A few notes regarding my latest audiobook adventures:
Like Abraham Lincoln: A Life and The Power Broker: Robert Moses and the Fall of New York, my latest audiobook adventure is a huge multivolume of an immersion into another epic topic.
Via Audible, The Exegesis of Philip K. Dick. As per my recent visit to Leibniz-land, Gary Geck's Neo-Platonic thread led me to PKD's Exegesis. (Another GG fun fact: Leibniz actually did propose an idea for a theme park, interesting, right?)
PKD was endowed with a uniquely acute sensibility and capacity to isolate and process those subtle subjective psychological dissonances which occur from time to time in life (and everyone should be familiar with this, but few isolate and analyze these feelings), sensations such as deja-vu, dreams, for example, and he uses a vast knowledge base (which curiously the foundation of which was the encyclopedia Britannica and Paul Edwards?s eight volume ?Encyclopedia of Philosophy?, see this) to roughly weave strands of rationality and imagination in the service of art, braiding story telling architectures.
I listen to audiobooks and podcasts as I ride my commute to the studio and there was a particular passage where I had to pull over to rewind -twice- and replay the section where he was revealing to Claudia Bush, his creative process.
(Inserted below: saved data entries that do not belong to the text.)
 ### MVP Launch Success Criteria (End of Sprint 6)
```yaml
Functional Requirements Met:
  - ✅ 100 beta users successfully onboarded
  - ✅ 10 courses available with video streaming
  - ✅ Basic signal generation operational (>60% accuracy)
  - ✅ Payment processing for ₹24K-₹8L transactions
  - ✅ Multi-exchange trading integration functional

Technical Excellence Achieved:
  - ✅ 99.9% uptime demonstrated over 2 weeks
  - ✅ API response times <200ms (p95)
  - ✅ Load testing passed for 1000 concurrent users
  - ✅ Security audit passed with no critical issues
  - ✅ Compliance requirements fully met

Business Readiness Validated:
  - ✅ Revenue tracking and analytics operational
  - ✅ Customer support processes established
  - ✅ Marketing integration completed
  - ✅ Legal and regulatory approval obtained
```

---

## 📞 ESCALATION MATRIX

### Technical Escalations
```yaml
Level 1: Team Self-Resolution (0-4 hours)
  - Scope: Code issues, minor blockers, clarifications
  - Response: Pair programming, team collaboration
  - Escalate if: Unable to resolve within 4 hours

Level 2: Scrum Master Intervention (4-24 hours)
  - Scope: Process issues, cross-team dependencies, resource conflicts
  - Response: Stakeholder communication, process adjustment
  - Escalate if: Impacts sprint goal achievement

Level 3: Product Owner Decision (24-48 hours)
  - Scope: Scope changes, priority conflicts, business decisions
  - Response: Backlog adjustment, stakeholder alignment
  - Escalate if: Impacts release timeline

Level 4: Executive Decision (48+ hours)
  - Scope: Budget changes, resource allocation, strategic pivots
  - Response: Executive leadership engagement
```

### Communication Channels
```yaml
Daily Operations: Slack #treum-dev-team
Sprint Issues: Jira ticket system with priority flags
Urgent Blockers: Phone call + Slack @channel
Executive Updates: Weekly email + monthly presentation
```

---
He was explicit and open and succinct. He was showing her how he ported his life (and this is the sensibility thing: at the base of it all was a hyper, acute awareness of the flow of his mental/physical states) into an idea, into a plot, into a novel.
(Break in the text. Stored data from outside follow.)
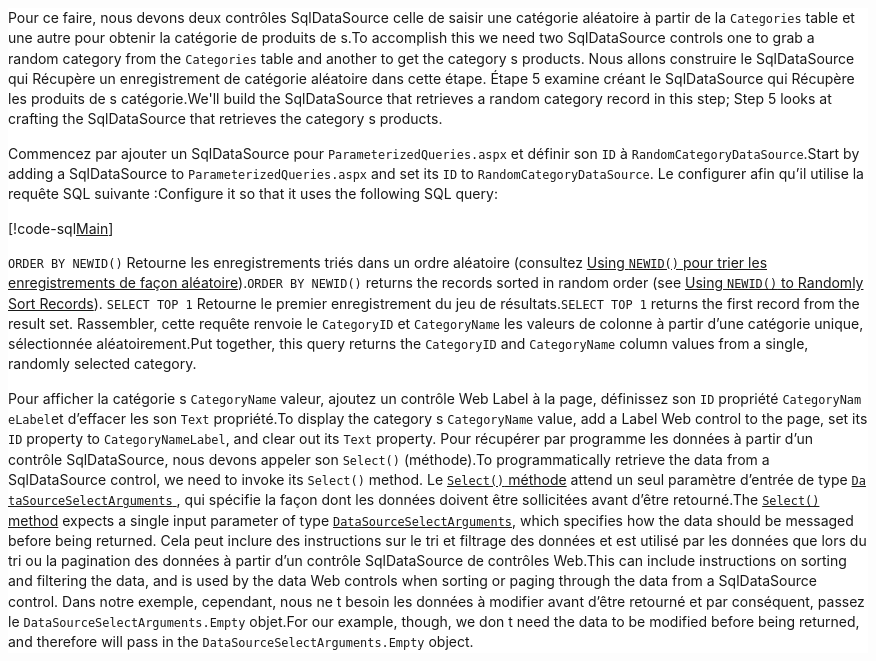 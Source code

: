 <span data-ttu-id="12342-261">Pour ce faire, nous devons deux contrôles SqlDataSource celle de saisir une catégorie aléatoire à partir de la `Categories` table et une autre pour obtenir la catégorie de produits de s.</span><span class="sxs-lookup"><span data-stu-id="12342-261">To accomplish this we need two SqlDataSource controls one to grab a random category from the `Categories` table and another to get the category s products.</span></span> <span data-ttu-id="12342-262">Nous allons construire le SqlDataSource qui Récupère un enregistrement de catégorie aléatoire dans cette étape. Étape 5 examine créant le SqlDataSource qui Récupère les produits de s catégorie.</span><span class="sxs-lookup"><span data-stu-id="12342-262">We'll build the SqlDataSource that retrieves a random category record in this step; Step 5 looks at crafting the SqlDataSource that retrieves the category s products.</span></span>

<span data-ttu-id="12342-263">Commencez par ajouter un SqlDataSource pour `ParameterizedQueries.aspx` et définir son `ID` à `RandomCategoryDataSource`.</span><span class="sxs-lookup"><span data-stu-id="12342-263">Start by adding a SqlDataSource to `ParameterizedQueries.aspx` and set its `ID` to `RandomCategoryDataSource`.</span></span> <span data-ttu-id="12342-264">Le configurer afin qu’il utilise la requête SQL suivante :</span><span class="sxs-lookup"><span data-stu-id="12342-264">Configure it so that it uses the following SQL query:</span></span>


[!code-sql[Main](using-parameterized-queries-with-the-sqldatasource-cs/samples/sample10.sql)]

<span data-ttu-id="12342-265">`ORDER BY NEWID()` Retourne les enregistrements triés dans un ordre aléatoire (consultez [Using `NEWID()` pour trier les enregistrements de façon aléatoire](http://www.sqlteam.com/item.asp?ItemID=8747)).</span><span class="sxs-lookup"><span data-stu-id="12342-265">`ORDER BY NEWID()` returns the records sorted in random order (see [Using `NEWID()` to Randomly Sort Records](http://www.sqlteam.com/item.asp?ItemID=8747)).</span></span> <span data-ttu-id="12342-266">`SELECT TOP 1` Retourne le premier enregistrement du jeu de résultats.</span><span class="sxs-lookup"><span data-stu-id="12342-266">`SELECT TOP 1` returns the first record from the result set.</span></span> <span data-ttu-id="12342-267">Rassembler, cette requête renvoie le `CategoryID` et `CategoryName` les valeurs de colonne à partir d’une catégorie unique, sélectionnée aléatoirement.</span><span class="sxs-lookup"><span data-stu-id="12342-267">Put together, this query returns the `CategoryID` and `CategoryName` column values from a single, randomly selected category.</span></span>

<span data-ttu-id="12342-268">Pour afficher la catégorie s `CategoryName` valeur, ajoutez un contrôle Web Label à la page, définissez son `ID` propriété `CategoryNameLabel`et d’effacer les son `Text` propriété.</span><span class="sxs-lookup"><span data-stu-id="12342-268">To display the category s `CategoryName` value, add a Label Web control to the page, set its `ID` property to `CategoryNameLabel`, and clear out its `Text` property.</span></span> <span data-ttu-id="12342-269">Pour récupérer par programme les données à partir d’un contrôle SqlDataSource, nous devons appeler son `Select()` (méthode).</span><span class="sxs-lookup"><span data-stu-id="12342-269">To programmatically retrieve the data from a SqlDataSource control, we need to invoke its `Select()` method.</span></span> <span data-ttu-id="12342-270">Le [ `Select()` méthode](https://msdn.microsoft.com/library/system.web.ui.webcontrols.sqldatasource.select.aspx) attend un seul paramètre d’entrée de type [ `DataSourceSelectArguments` ](https://msdn.microsoft.com/library/system.web.ui.datasourceselectarguments.aspx), qui spécifie la façon dont les données doivent être sollicitées avant d’être retourné.</span><span class="sxs-lookup"><span data-stu-id="12342-270">The [`Select()` method](https://msdn.microsoft.com/library/system.web.ui.webcontrols.sqldatasource.select.aspx) expects a single input parameter of type [`DataSourceSelectArguments`](https://msdn.microsoft.com/library/system.web.ui.datasourceselectarguments.aspx), which specifies how the data should be messaged before being returned.</span></span> <span data-ttu-id="12342-271">Cela peut inclure des instructions sur le tri et filtrage des données et est utilisé par les données que lors du tri ou la pagination des données à partir d’un contrôle SqlDataSource de contrôles Web.</span><span class="sxs-lookup"><span data-stu-id="12342-271">This can include instructions on sorting and filtering the data, and is used by the data Web controls when sorting or paging through the data from a SqlDataSource control.</span></span> <span data-ttu-id="12342-272">Dans notre exemple, cependant, nous ne t besoin les données à modifier avant d’être retourné et par conséquent, passez le `DataSourceSelectArguments.Empty` objet.</span><span class="sxs-lookup"><span data-stu-id="12342-272">For our example, though, we don t need the data to be modified before being returned, and therefore will pass in the `DataSourceSelectArguments.Empty` object.</span></span>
What I'm getting so far as a reader/ listener of PKD's Exegesis, is a close and intimate view of his one of a kind creative process and world view (the two are inseparable). I'm beginning to see his work as ultimately an allegory about the creative process itself, a self portrait of imagination. I'm also reminded of Robert Smithson, with all of the references to entropy and negentropy, in which, as far as I understand Neo-Platonism, the latter is enfolded -hidden?- within the former... and this reveals to me a possible aspect of Smithson's attraction to the topic in terms of art (creation within degradation).